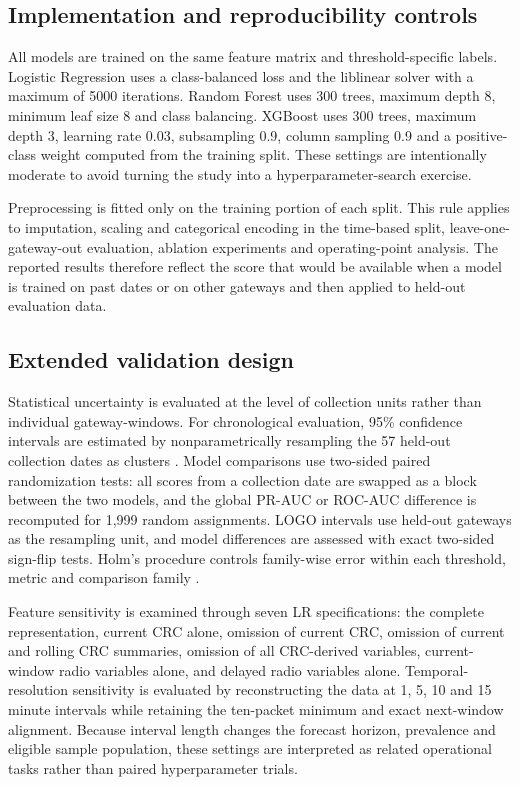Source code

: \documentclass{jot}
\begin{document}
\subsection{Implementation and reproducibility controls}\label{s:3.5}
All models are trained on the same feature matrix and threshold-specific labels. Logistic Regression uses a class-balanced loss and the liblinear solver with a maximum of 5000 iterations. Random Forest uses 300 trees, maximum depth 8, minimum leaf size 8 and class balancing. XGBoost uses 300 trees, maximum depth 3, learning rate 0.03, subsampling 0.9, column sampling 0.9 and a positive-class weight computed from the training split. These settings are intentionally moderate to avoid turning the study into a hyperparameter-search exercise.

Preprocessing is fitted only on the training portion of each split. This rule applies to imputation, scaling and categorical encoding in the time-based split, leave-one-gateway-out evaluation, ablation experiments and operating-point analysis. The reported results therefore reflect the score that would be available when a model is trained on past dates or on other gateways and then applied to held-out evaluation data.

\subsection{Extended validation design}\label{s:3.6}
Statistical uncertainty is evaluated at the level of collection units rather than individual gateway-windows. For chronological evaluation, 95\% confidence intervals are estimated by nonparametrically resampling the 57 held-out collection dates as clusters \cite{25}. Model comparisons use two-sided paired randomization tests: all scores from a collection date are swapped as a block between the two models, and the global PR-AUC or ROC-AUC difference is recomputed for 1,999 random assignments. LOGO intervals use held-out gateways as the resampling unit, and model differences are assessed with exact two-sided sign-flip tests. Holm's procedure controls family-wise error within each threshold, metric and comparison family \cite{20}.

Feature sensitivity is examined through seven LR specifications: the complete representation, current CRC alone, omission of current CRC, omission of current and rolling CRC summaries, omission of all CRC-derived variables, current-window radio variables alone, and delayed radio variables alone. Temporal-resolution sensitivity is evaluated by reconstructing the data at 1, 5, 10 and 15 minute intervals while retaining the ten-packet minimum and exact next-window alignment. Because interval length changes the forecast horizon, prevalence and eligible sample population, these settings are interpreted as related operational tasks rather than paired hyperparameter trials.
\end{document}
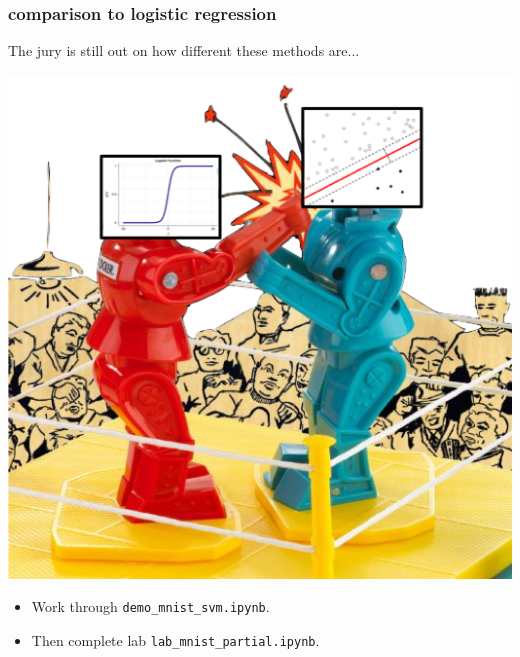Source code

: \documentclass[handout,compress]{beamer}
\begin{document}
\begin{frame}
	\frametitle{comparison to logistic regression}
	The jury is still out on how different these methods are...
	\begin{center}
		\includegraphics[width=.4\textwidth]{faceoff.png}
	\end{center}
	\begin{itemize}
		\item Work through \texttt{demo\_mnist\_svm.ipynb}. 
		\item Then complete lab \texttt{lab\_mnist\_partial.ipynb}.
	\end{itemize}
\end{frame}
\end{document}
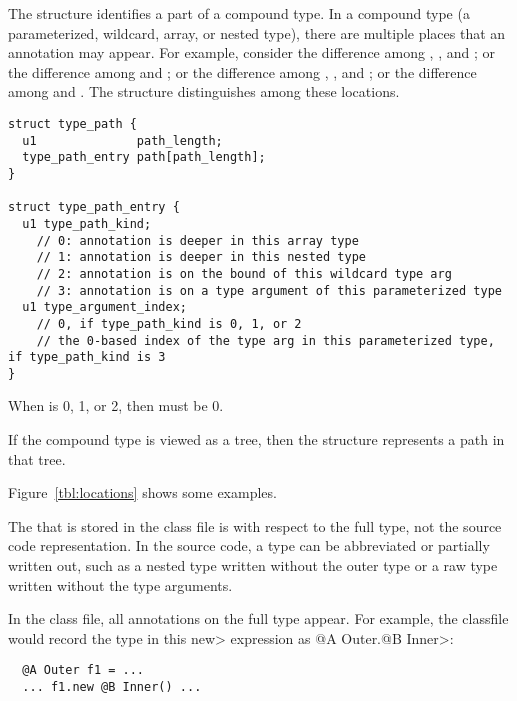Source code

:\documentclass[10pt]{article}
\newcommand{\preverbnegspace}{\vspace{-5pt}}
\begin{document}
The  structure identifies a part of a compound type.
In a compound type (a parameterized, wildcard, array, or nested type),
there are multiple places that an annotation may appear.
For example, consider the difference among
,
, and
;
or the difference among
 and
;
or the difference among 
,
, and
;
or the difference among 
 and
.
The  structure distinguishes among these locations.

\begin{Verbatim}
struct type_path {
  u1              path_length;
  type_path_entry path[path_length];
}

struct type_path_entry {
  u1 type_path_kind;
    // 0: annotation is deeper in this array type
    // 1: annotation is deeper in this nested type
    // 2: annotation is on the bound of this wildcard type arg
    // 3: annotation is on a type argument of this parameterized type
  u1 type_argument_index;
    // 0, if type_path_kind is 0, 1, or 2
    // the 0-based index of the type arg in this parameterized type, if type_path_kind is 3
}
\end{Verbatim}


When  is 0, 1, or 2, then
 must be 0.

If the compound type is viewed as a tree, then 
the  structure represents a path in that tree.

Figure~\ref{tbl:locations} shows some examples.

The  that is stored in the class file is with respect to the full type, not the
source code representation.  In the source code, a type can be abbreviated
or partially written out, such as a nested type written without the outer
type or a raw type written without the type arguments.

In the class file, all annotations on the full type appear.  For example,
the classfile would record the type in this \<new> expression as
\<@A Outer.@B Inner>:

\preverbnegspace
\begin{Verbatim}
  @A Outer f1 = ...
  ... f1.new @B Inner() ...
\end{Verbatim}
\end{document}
-*-*-
*TASK*
What lines of the material above include "appear"? Copy each one.

*REPLY TO THE TASK*
there are multiple places that an annotation may appear.
In the class file, all annotations on the full type appear.  For example,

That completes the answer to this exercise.